Seorang guru PAK adalah pribadi yang tidak pernah kehilangan kesabaran dan keyakinan bahwa peserta didiknya semua dapat berkembang sesuai dengan bakat, minat, kemampuan, yang mereka terima dari-Nya, mereka semua dapat sampai pada hidup di dalam kelimpahan dan kepenuhan. Tentu lebih mudah bagi kita untuk mengelompokkan para peserta didik menurut kategori pandai dan sangat berbakat, cukup dan dapat lulus, sisanya tidak ada harapan dan hampir pasti gagal. Tetapi pengelompokkan ini sering berat sebelah, tidak adil dan penuh prasangka, yang akhirnya sangat merugikan proses belajar peserta didik.
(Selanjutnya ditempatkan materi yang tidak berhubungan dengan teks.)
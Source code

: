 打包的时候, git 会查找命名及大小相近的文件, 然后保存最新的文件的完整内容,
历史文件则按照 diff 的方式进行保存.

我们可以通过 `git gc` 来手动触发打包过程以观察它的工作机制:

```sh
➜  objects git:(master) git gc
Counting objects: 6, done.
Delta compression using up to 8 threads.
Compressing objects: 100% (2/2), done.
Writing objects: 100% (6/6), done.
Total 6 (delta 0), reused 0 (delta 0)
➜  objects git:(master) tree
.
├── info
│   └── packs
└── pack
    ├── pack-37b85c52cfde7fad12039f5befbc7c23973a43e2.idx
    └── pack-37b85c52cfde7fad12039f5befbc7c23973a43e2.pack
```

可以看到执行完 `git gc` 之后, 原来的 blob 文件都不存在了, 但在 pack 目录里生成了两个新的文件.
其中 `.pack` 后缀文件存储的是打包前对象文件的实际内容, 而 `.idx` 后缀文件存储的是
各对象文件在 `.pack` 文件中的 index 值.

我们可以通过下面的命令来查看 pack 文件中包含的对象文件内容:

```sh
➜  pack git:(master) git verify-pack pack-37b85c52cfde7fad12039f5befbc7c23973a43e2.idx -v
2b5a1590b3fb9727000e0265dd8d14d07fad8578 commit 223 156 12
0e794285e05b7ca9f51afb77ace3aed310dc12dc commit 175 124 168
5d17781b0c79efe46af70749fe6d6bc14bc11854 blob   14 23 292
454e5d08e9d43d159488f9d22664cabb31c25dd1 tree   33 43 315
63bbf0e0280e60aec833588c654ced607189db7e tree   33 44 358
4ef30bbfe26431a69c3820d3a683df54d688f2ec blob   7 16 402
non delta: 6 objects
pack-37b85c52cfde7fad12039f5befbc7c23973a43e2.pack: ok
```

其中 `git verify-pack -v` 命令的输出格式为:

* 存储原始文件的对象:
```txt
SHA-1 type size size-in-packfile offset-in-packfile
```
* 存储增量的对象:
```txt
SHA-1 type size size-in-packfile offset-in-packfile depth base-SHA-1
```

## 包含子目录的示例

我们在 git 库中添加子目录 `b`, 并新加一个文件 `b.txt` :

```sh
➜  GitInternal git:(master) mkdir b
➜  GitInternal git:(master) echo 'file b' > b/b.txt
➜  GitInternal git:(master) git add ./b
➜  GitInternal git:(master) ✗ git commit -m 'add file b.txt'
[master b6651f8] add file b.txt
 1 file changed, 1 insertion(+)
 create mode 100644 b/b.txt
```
c. Mengasihi Semua Peserta Didik Tanpa Terkecuali

Meneguhkan berarti mempercayai peserta didik, yakin dan penuh harap bahwa mereka dapat berkembang, juga yang tidak kalah pentingnya adalah mengasihi mereka. Beriman, berharap dan mengasihi para peserta didik itulah yang menjadi sikap, tekad, kesadaran yang wajib kita wujudkan dalam menunaikan tugas panggilan sebagai seorang guru agama di sekolah. Dengan kasih yang sedia berkorban, guru agama dapat menjadikan Yesus sebagai teladan dalam mengasihi semua manusia. Kasih Yesus mendatangkan mukjizat seperti penyembuhan, pertobatan dan pembebasan. Dengan cinta yang bersifat agapik tersebut, guru menyatukan diri dengan hidup peserta didik; guru berada bersama mereka dalam kesulitan, kekurangan, juga dalam pengharapan dan kegembiraan serta cita-cita mereka. Kasih juga dapat kita wujudkan dengan jalan menuntut, menantang dan memberdayakan mereka. Tetapi segala yang keras dan berat itu tetap dialami sebagai ungkapan kasih guru kepada peserta didiknya.